C. Delores Tucker, America’s and Pennsylvania’s first African-American woman Secretary of State and founder of the first Commission on the Status of Women, was first to distinguished herself in the fight to arrest the proliferation of sexist and misogynistic  lyrics from rap and hip hop music. Tucker’s voice was lonely, joined by only a few including Calvin Butts.  Filthy-mouthed comedians including Red Fox, Richard Prior, Eddie Murphy, Dolomite and others paved the way for this horrific trend when they made big money degrading women as an easy path to success in the otherwise difficult, segregated entertainment business. In 2007, it is time for a revival of Tucker’s advocacy, which died in October 2005. We’ve won very little if we’ve only won the Imus battle. We need to press on to win the bigger sexist, misogyny war within our race.

Ironically, I really like rap and hip hop music, at least the ones that don’t sizzle the earplugs of my IPOD. In some cases the music strongly and correctly protests the injustices of the existential condition of African Americans. I congratulate the extemporaneous poetic talent of the artists.  But, as a self-respecting woman, I am unwilling to tolerate this hate speech as a cheap vehicle to make anyone rich. Especially when there are clean, respectful and moral ways to get rich – it’s called get a job.
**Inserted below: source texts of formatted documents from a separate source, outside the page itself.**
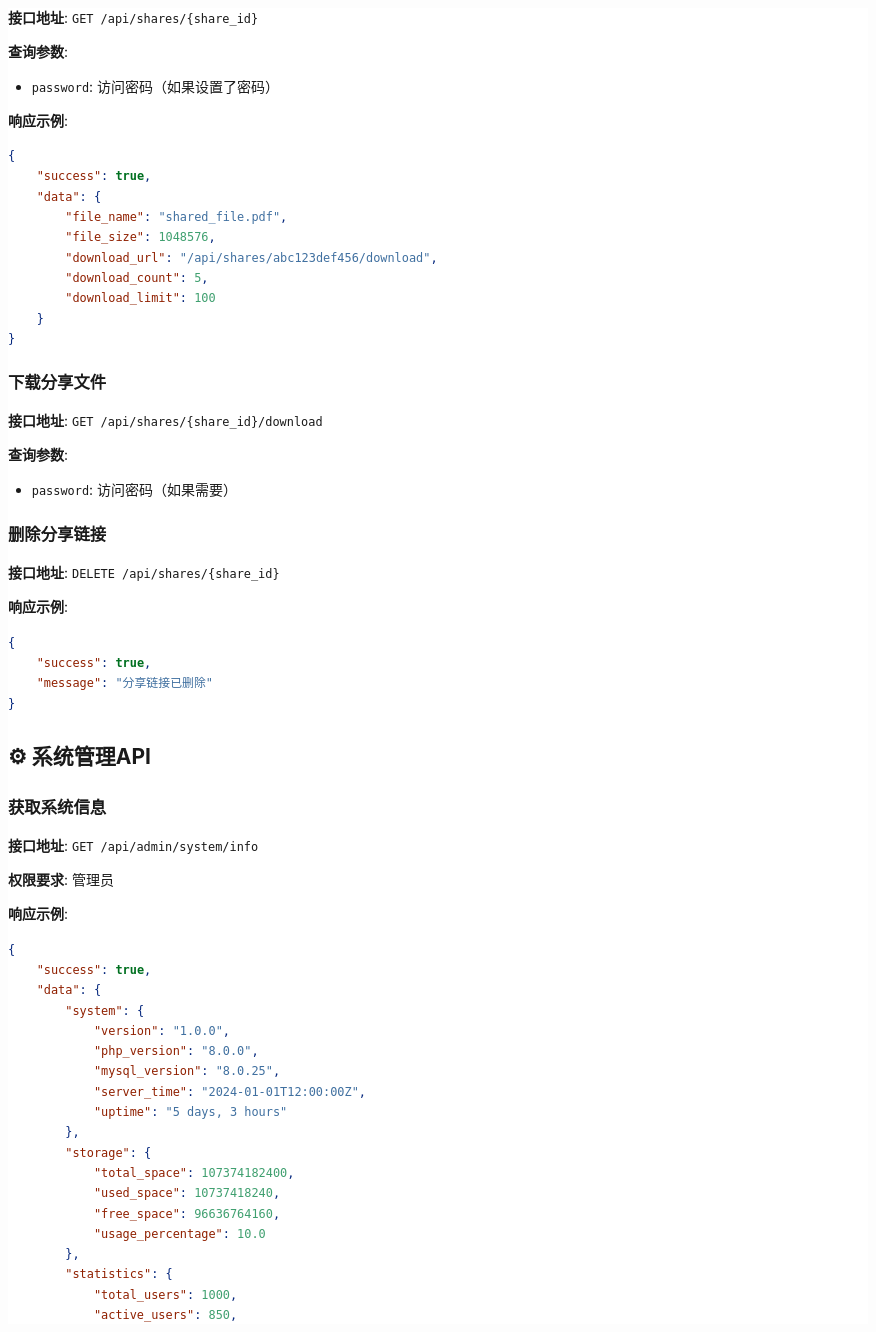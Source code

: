 **接口地址**: `GET /api/shares/{share_id}`

**查询参数**:
- `password`: 访问密码（如果设置了密码）

**响应示例**:
```json
{
    "success": true,
    "data": {
        "file_name": "shared_file.pdf",
        "file_size": 1048576,
        "download_url": "/api/shares/abc123def456/download",
        "download_count": 5,
        "download_limit": 100
    }
}
```

### 下载分享文件

**接口地址**: `GET /api/shares/{share_id}/download`

**查询参数**:
- `password`: 访问密码（如果需要）

### 删除分享链接

**接口地址**: `DELETE /api/shares/{share_id}`

**响应示例**:
```json
{
    "success": true,
    "message": "分享链接已删除"
}
```

## ⚙️ 系统管理API

### 获取系统信息

**接口地址**: `GET /api/admin/system/info`

**权限要求**: 管理员

**响应示例**:
```json
{
    "success": true,
    "data": {
        "system": {
            "version": "1.0.0",
            "php_version": "8.0.0",
            "mysql_version": "8.0.25",
            "server_time": "2024-01-01T12:00:00Z",
            "uptime": "5 days, 3 hours"
        },
        "storage": {
            "total_space": 107374182400,
            "used_space": 10737418240,
            "free_space": 96636764160,
            "usage_percentage": 10.0
        },
        "statistics": {
            "total_users": 1000,
            "active_users": 850,
```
Proud black women in volumes from every quadrant of society need to step up and say, “I’m not a ho.” Womanists, Black women theologians, pastors and preachers of every variety must shout “No”! Black sororities must say, “No”! Mothers and educators have to say, “No.” It is a moral issue that African American clergy men must propel to the forefront of protest in defense of its women parishioners, just as rapidly as these men undertake the race issue.  Our entire community must scream loudly and insist that these words go. I have a new song to popularize that’s headed to the top ten record charts: “No, I’m not a ho or a “B”.